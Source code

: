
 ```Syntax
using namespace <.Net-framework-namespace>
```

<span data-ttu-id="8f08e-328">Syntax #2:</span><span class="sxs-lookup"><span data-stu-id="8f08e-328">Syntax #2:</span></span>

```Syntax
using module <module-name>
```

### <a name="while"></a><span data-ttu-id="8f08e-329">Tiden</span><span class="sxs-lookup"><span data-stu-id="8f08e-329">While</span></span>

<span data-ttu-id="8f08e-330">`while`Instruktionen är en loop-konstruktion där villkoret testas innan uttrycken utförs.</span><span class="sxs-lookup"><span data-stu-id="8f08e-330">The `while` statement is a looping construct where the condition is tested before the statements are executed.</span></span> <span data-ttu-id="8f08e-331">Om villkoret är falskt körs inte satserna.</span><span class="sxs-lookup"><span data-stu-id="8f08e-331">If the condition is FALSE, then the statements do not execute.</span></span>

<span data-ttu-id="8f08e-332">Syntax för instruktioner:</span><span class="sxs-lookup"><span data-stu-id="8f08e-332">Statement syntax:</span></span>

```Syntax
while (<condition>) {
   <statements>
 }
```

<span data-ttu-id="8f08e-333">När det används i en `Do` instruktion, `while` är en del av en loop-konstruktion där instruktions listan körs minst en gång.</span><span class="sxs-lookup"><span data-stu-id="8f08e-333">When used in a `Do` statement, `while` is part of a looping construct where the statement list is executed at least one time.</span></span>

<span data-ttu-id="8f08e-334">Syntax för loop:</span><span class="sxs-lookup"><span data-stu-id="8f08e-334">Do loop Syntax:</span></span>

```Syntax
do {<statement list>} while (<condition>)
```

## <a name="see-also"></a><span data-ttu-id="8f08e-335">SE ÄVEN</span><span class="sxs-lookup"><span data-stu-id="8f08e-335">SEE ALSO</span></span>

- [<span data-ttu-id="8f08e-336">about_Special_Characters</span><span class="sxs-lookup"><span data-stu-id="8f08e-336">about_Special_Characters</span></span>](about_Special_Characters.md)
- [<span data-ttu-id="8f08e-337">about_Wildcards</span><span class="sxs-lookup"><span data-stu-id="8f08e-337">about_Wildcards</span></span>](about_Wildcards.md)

□ □ □ □

§ Aim of the exercise: What is the number of lines in the data that include "using"? Answer with that number alone.

§ Answer to this exercise: 2